Exercise description: Apart from the images, the records below need to be copied exactly.
Recorded data START
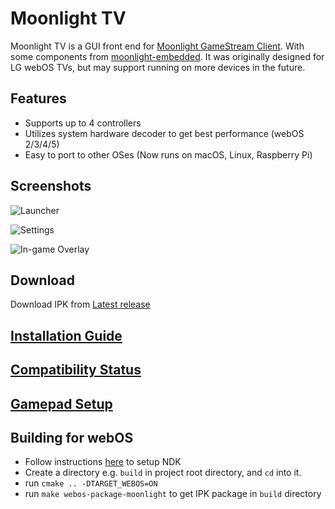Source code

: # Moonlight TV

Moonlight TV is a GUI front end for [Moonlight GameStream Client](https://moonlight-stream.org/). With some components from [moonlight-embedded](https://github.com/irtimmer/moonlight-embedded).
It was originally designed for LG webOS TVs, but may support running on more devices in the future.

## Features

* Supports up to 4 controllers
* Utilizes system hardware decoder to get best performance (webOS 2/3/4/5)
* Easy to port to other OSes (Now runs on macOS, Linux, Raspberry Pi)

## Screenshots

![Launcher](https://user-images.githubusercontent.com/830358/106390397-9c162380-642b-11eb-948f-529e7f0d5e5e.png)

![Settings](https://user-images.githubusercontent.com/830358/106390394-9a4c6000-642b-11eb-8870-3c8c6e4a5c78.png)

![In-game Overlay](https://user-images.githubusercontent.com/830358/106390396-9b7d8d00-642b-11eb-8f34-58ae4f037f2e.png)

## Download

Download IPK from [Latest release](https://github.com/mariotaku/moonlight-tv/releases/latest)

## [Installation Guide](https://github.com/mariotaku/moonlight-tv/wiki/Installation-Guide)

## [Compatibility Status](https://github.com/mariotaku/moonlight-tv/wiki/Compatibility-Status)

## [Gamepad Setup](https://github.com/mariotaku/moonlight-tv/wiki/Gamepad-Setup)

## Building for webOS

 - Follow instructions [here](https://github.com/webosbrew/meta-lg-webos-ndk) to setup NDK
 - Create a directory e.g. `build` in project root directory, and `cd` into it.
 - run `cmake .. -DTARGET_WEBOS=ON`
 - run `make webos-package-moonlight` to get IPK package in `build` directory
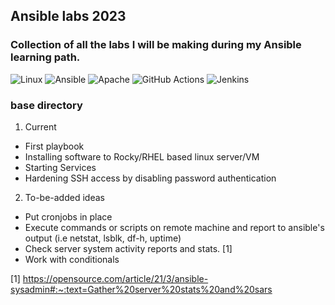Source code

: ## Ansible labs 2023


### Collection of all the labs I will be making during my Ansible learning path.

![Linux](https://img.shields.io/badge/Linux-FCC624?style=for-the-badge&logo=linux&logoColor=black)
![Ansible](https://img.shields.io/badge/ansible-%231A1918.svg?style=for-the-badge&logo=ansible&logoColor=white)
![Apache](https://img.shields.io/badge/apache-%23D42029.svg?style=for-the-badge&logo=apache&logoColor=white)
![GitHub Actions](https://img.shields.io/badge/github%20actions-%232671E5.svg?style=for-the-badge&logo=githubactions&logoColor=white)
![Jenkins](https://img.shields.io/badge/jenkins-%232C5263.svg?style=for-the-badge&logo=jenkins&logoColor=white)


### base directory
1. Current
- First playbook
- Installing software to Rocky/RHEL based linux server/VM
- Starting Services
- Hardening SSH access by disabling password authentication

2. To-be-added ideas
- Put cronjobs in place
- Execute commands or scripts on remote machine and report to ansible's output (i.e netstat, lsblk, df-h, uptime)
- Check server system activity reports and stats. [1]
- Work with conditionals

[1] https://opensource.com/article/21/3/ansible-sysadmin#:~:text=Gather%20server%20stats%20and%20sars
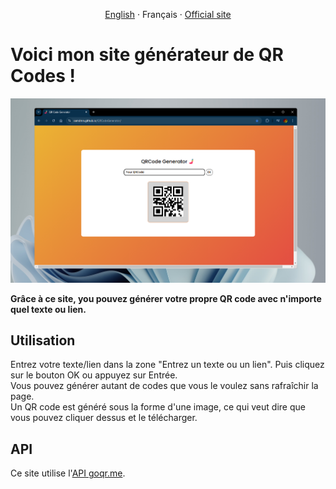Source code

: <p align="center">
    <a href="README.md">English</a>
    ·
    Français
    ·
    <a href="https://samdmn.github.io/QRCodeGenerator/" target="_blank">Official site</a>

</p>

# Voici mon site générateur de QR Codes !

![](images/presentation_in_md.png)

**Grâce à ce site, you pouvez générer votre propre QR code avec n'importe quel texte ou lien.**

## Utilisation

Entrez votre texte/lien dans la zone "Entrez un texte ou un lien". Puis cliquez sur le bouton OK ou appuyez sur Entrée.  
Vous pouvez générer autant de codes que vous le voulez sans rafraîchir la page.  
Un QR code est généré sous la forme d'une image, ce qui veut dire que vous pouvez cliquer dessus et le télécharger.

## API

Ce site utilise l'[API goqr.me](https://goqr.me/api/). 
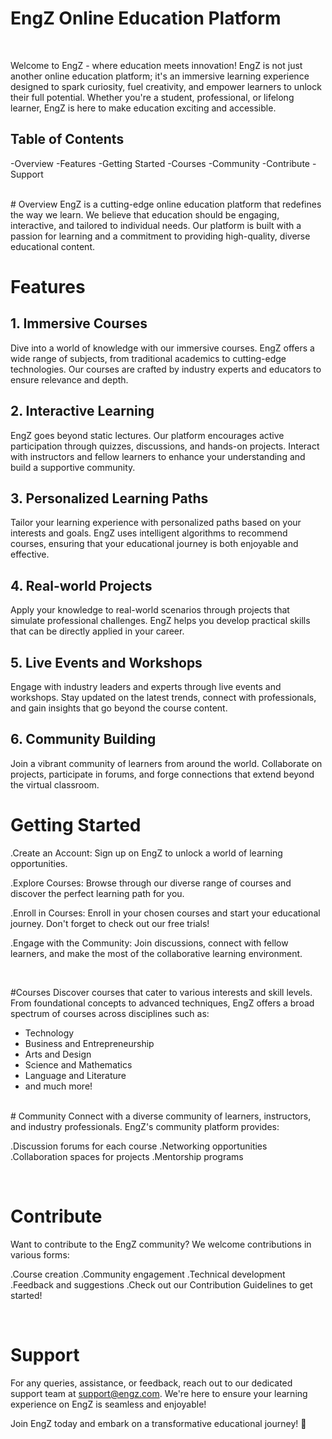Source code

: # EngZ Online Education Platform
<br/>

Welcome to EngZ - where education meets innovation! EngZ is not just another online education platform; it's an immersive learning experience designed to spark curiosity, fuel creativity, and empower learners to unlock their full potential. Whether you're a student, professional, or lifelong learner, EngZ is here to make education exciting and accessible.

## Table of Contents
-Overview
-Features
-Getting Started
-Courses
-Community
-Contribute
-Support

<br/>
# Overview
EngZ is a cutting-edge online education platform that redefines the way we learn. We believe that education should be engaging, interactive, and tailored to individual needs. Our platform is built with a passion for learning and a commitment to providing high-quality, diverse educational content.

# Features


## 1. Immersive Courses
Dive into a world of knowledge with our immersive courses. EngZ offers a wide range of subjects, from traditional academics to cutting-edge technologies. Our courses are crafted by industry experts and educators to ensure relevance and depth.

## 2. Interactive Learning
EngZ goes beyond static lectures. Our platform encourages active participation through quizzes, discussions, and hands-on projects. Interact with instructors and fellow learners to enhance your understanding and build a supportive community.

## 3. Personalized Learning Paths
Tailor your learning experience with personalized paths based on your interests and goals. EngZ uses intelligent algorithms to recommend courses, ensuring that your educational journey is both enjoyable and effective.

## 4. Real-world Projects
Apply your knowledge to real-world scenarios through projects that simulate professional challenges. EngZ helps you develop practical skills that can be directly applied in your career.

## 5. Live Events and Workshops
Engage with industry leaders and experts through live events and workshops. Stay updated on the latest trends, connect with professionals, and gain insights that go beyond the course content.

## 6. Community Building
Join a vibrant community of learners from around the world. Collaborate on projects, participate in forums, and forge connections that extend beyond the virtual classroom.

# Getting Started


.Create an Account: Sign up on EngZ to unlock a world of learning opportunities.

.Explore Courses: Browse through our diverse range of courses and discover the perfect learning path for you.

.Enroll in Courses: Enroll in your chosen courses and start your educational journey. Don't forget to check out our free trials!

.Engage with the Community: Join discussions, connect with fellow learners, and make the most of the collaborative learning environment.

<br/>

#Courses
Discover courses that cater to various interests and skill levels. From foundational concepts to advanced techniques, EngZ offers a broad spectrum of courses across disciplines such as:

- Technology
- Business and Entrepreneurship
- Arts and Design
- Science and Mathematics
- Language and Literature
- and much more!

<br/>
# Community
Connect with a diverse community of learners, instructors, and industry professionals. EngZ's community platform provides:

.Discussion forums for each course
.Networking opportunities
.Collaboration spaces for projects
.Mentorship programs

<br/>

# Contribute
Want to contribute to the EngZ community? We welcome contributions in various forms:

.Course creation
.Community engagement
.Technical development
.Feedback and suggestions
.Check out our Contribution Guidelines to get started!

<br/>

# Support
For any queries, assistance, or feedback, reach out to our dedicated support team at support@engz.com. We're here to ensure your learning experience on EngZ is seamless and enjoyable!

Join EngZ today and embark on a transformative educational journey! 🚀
Recorded data END
Answer box:
Source code

: # Moonlight TV

Moonlight TV is a GUI front end for [Moonlight GameStream Client](https://moonlight-stream.org/). With some components from [moonlight-embedded](https://github.com/irtimmer/moonlight-embedded).
It was originally designed for LG webOS TVs, but may support running on more devices in the future.

## Features

* Supports up to 4 controllers
* Utilizes system hardware decoder to get best performance (webOS 2/3/4/5)
* Easy to port to other OSes (Now runs on macOS, Linux, Raspberry Pi)

## Screenshots

![Launcher](https://user-images.githubusercontent.com/830358/106390397-9c162380-642b-11eb-948f-529e7f0d5e5e.png)

![Settings](https://user-images.githubusercontent.com/830358/106390394-9a4c6000-642b-11eb-8870-3c8c6e4a5c78.png)

![In-game Overlay](https://user-images.githubusercontent.com/830358/106390396-9b7d8d00-642b-11eb-8f34-58ae4f037f2e.png)

## Download

Download IPK from [Latest release](https://github.com/mariotaku/moonlight-tv/releases/latest)

## [Installation Guide](https://github.com/mariotaku/moonlight-tv/wiki/Installation-Guide)

## [Compatibility Status](https://github.com/mariotaku/moonlight-tv/wiki/Compatibility-Status)

## [Gamepad Setup](https://github.com/mariotaku/moonlight-tv/wiki/Gamepad-Setup)

## Building for webOS

 - Follow instructions [here](https://github.com/webosbrew/meta-lg-webos-ndk) to setup NDK
 - Create a directory e.g. `build` in project root directory, and `cd` into it.
 - run `cmake .. -DTARGET_WEBOS=ON`
 - run `make webos-package-moonlight` to get IPK package in `build` directory
Source code

: ## Ansible labs 2023


### Collection of all the labs I will be making during my Ansible learning path.

![Linux](https://img.shields.io/badge/Linux-FCC624?style=for-the-badge&logo=linux&logoColor=black)
![Ansible](https://img.shields.io/badge/ansible-%231A1918.svg?style=for-the-badge&logo=ansible&logoColor=white)
![Apache](https://img.shields.io/badge/apache-%23D42029.svg?style=for-the-badge&logo=apache&logoColor=white)
![GitHub Actions](https://img.shields.io/badge/github%20actions-%232671E5.svg?style=for-the-badge&logo=githubactions&logoColor=white)
![Jenkins](https://img.shields.io/badge/jenkins-%232C5263.svg?style=for-the-badge&logo=jenkins&logoColor=white)


### base directory
1. Current
- First playbook
- Installing software to Rocky/RHEL based linux server/VM
- Starting Services
- Hardening SSH access by disabling password authentication

2. To-be-added ideas
- Put cronjobs in place
- Execute commands or scripts on remote machine and report to ansible's output (i.e netstat, lsblk, df-h, uptime)
- Check server system activity reports and stats. [1]
- Work with conditionals

[1] https://opensource.com/article/21/3/ansible-sysadmin#:~:text=Gather%20server%20stats%20and%20sars
Source code

: <p align="center">
    <a href="README.md">English</a>
    ·
    Français
    ·
    <a href="https://samdmn.github.io/QRCodeGenerator/" target="_blank">Official site</a>

</p>

# Voici mon site générateur de QR Codes !

![](images/presentation_in_md.png)

**Grâce à ce site, you pouvez générer votre propre QR code avec n'importe quel texte ou lien.**

## Utilisation

Entrez votre texte/lien dans la zone "Entrez un texte ou un lien". Puis cliquez sur le bouton OK ou appuyez sur Entrée.  
Vous pouvez générer autant de codes que vous le voulez sans rafraîchir la page.  
Un QR code est généré sous la forme d'une image, ce qui veut dire que vous pouvez cliquer dessus et le télécharger.

## API

Ce site utilise l'[API goqr.me](https://goqr.me/api/). 
Source code

: # EngZ Online Education Platform
<br/>

Welcome to EngZ - where education meets innovation! EngZ is not just another online education platform; it's an immersive learning experience designed to spark curiosity, fuel creativity, and empower learners to unlock their full potential. Whether you're a student, professional, or lifelong learner, EngZ is here to make education exciting and accessible.

## Table of Contents
-Overview
-Features
-Getting Started
-Courses
-Community
-Contribute
-Support

<br/>
# Overview
EngZ is a cutting-edge online education platform that redefines the way we learn. We believe that education should be engaging, interactive, and tailored to individual needs. Our platform is built with a passion for learning and a commitment to providing high-quality, diverse educational content.

# Features


## 1. Immersive Courses
Dive into a world of knowledge with our immersive courses. EngZ offers a wide range of subjects, from traditional academics to cutting-edge technologies. Our courses are crafted by industry experts and educators to ensure relevance and depth.

## 2. Interactive Learning
EngZ goes beyond static lectures. Our platform encourages active participation through quizzes, discussions, and hands-on projects. Interact with instructors and fellow learners to enhance your understanding and build a supportive community.

## 3. Personalized Learning Paths
Tailor your learning experience with personalized paths based on your interests and goals. EngZ uses intelligent algorithms to recommend courses, ensuring that your educational journey is both enjoyable and effective.

## 4. Real-world Projects
Apply your knowledge to real-world scenarios through projects that simulate professional challenges. EngZ helps you develop practical skills that can be directly applied in your career.

## 5. Live Events and Workshops
Engage with industry leaders and experts through live events and workshops. Stay updated on the latest trends, connect with professionals, and gain insights that go beyond the course content.

## 6. Community Building
Join a vibrant community of learners from around the world. Collaborate on projects, participate in forums, and forge connections that extend beyond the virtual classroom.

# Getting Started


.Create an Account: Sign up on EngZ to unlock a world of learning opportunities.

.Explore Courses: Browse through our diverse range of courses and discover the perfect learning path for you.

.Enroll in Courses: Enroll in your chosen courses and start your educational journey. Don't forget to check out our free trials!

.Engage with the Community: Join discussions, connect with fellow learners, and make the most of the collaborative learning environment.

<br/>

#Courses
Discover courses that cater to various interests and skill levels. From foundational concepts to advanced techniques, EngZ offers a broad spectrum of courses across disciplines such as:

- Technology
- Business and Entrepreneurship
- Arts and Design
- Science and Mathematics
- Language and Literature
- and much more!

<br/>
# Community
Connect with a diverse community of learners, instructors, and industry professionals. EngZ's community platform provides:

.Discussion forums for each course
.Networking opportunities
.Collaboration spaces for projects
.Mentorship programs

<br/>

# Contribute
Want to contribute to the EngZ community? We welcome contributions in various forms:

.Course creation
.Community engagement
.Technical development
.Feedback and suggestions
.Check out our Contribution Guidelines to get started!

<br/>

# Support
For any queries, assistance, or feedback, reach out to our dedicated support team at support@engz.com. We're here to ensure your learning experience on EngZ is seamless and enjoyable!

Join EngZ today and embark on a transformative educational journey! 🚀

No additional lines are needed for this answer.